The low expression of CD44s on tumor cells was significantly correlated with poor prognosis in tongue carcinomas [32], whereas the absence of CD44v expression was associated with a shorter survival time in lip OSSC [26]. On the other hand, Bankfalvi et al. [33] found that the increased immunoexpression of the CD44v9 alternative splice isoform along with a loss of CD44s, v4, and v7 was significantly associated with a poorer clinical outcome in OSCC. In some other cases, the overexpression of CD44v (v3 and v6) appears to reflect the cellular invasiveness and leads to the increased aggressiveness of some HNSCCs, as well as that of OSCCs [34], given that these different isoforms are also associated with lymph node metastasis and chemoresistance [35]. Moreover, an increased expression of CD44 standard and variant isoforms was also confirmed in most oral dysplasias, which also exhibited a selective accumulation of CD44s, v3, v4 and v9 in OSCC at the invasive tumor front [33,36].

314204

CD44 as a Cancer Stem Cell Marker in Head and Neck Cancer

Notably, some studies have demonstrated that CD44 may be an important biomarker of a cellular subpopulation of CSCs in head and neck cancer [10,12,31]. The first evidence that the malignant cells of head and neck carcinomas have a hierarchy of development and contain a subpopulation of cells with self-renewal and differentiation capacities was reported by Prince et al. [10], who also associated the CD44 expression with the CSC immunophenotype. Accordingly, significant resistance to apoptosis has been demonstrated for the CD44-positive cells in HNSCC [37,38] and additional studies have observed an association of CD44 overexpression with certain other putative CSC biomarkers such as CD24 and CD133, which also demonstrate significant prognostic influences in OSCC [2,6].

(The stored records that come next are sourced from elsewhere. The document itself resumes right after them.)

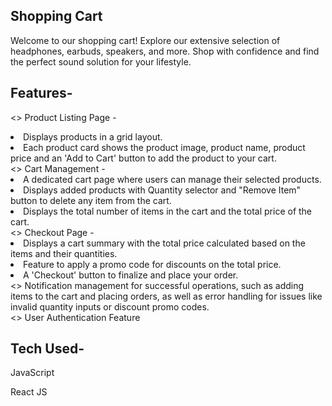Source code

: ## Shopping Cart

Welcome to our shopping cart! Explore our extensive selection of headphones, earbuds, speakers, and more. Shop with confidence and find the perfect sound solution for your lifestyle.

## Features-

<> Product Listing Page - 
<li> Displays products in a grid layout.  
<li> Each product card shows the product image, product name, product price and an 'Add to Cart' button to add the product to your cart.  

<br>
<> Cart Management -  
<li> A dedicated cart page where users can manage their selected products.
<li> Displays added products with Quantity selector and "Remove Item" button to delete any item from the cart.
<li> Displays the total number of items in the cart and the total price of the cart.

<br>
<> Checkout Page - 
<li> Displays a cart summary with the total price calculated based on the items and their quantities.
<li> Feature to apply a promo code for discounts on the total price.
<li> A 'Checkout' button to finalize and place your order.

<br>
<> Notification management for successful operations, such as adding items to the cart and placing orders, as well as error handling for issues like invalid quantity inputs or discount promo codes.

<br>
<> User Authentication Feature

## Tech Used-

JavaScript

React JS
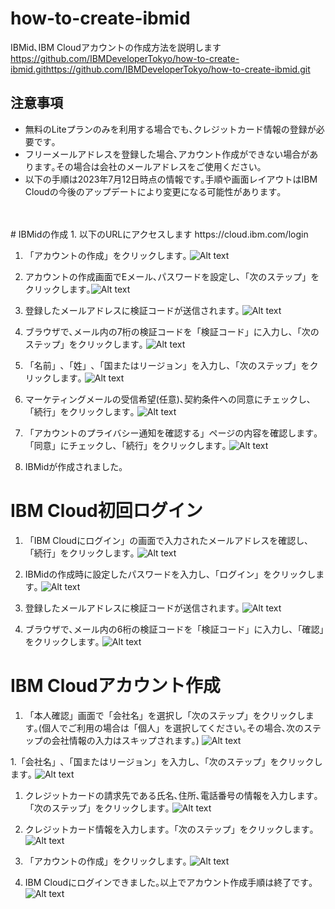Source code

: # how-to-create-ibmid
IBMid､IBM Cloudアカウントの作成方法を説明します
https://github.com/IBMDeveloperTokyo/how-to-create-ibmid.githttps://github.com/IBMDeveloperTokyo/how-to-create-ibmid.git

## 注意事項
* 無料のLiteプランのみを利用する場合でも､クレジットカード情報の登録が必要です｡
* フリーメールアドレスを登録した場合､アカウント作成ができない場合があります｡その場合は会社のメールアドレスをご使用ください｡
* 以下の手順は2023年7月12日時点の情報です｡手順や画面レイアウトはIBM Cloudの今後のアップデートにより変更になる可能性があります｡
<br>
<br>
# IBMidの作成
1. 以下のURLにアクセスします  
https://cloud.ibm.com/login

1. 「アカウントの作成」をクリックします｡
![Alt text](images/create_account.png)

1. アカウントの作成画面でEメール､パスワードを設定し､「次のステップ」をクリックします｡![Alt text](images/input_email.png)

1. 登録したメールアドレスに検証コードが送信されます｡
![Alt text](images/receive_verification_code.png)

1. ブラウザで､メール内の7桁の検証コードを「検証コード」に入力し､「次のステップ」をクリックします｡
![Alt text](images/input_verification_code.png)

1. 「名前」､「姓」､「国またはリージョン」を入力し､「次のステップ」をクリックします｡
![Alt text](images/input_name.png)

1. マーケティングメールの受信希望(任意)､契約条件への同意にチェックし､「続行」をクリックします｡
![Alt text](images/agree_to_terms.png)

1. 「アカウントのプライバシー通知を確認する」ページの内容を確認します｡「同意」にチェックし､「続行」をクリックします｡
![Alt text](images/agree_to_privacy_terms.png)

1. IBMidが作成されました｡

# IBM Cloud初回ログイン
1. 「IBM Cloudにログイン」の画面で入力されたメールアドレスを確認し､「続行」をクリックします｡
![Alt text](images/login.png)

1. IBMidの作成時に設定したパスワードを入力し､「ログイン」をクリックします｡
![Alt text](images/input_password.png)

1. 登録したメールアドレスに検証コードが送信されます｡
![Alt text](images/receive_6digit_verification_code.png)

1. ブラウザで､メール内の6桁の検証コードを「検証コード」に入力し､「確認」をクリックします｡
![Alt text](images/input_6digit_verification_code.png)

# IBM Cloudアカウント作成
1. 「本人確認」画面で「会社名」を選択し「次のステップ」をクリックします｡(個人でご利用の場合は「個人」を選択してください｡その場合､次のステップの会社情報の入力はスキップされます｡)
![Alt text](images/select_company_name.png)

1.「会社名」､「国またはリージョン」を入力し､「次のステップ」をクリックします｡
![Alt text](images/input_company_name.png)

1. クレジットカードの請求先である氏名､住所､電話番号の情報を入力します｡「次のステップ」をクリックします｡
![Alt text](images/input_billing_information.png)

1. クレジットカード情報を入力します｡「次のステップ」をクリックします｡
![Alt text](images/input_creditcard_information.png)

1. 「アカウントの作成」をクリックします｡
![Alt text](images/create_ibmcloud_account.png)

1. IBM Cloudにログインできました｡以上でアカウント作成手順は終了です｡
![Alt text](images/login_succeeded.png)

As with the discrepancies regarding the true prognostic value of CD44 in OSCC, a recent study has indicated that CD44 may be a limited biomarker of oral CSCs in the determination of the CSC immunophenotype [39], whereas other studies have demonstrated that the CD44-negative cells in HNSCC also have stem cell-like traits [40]. Accordingly, Clay et al. [18] also recently suggested that it was unlikely that CD44-positive cells were a pure population of CSCs, highlighting the need to combine such studies with other CSC markers.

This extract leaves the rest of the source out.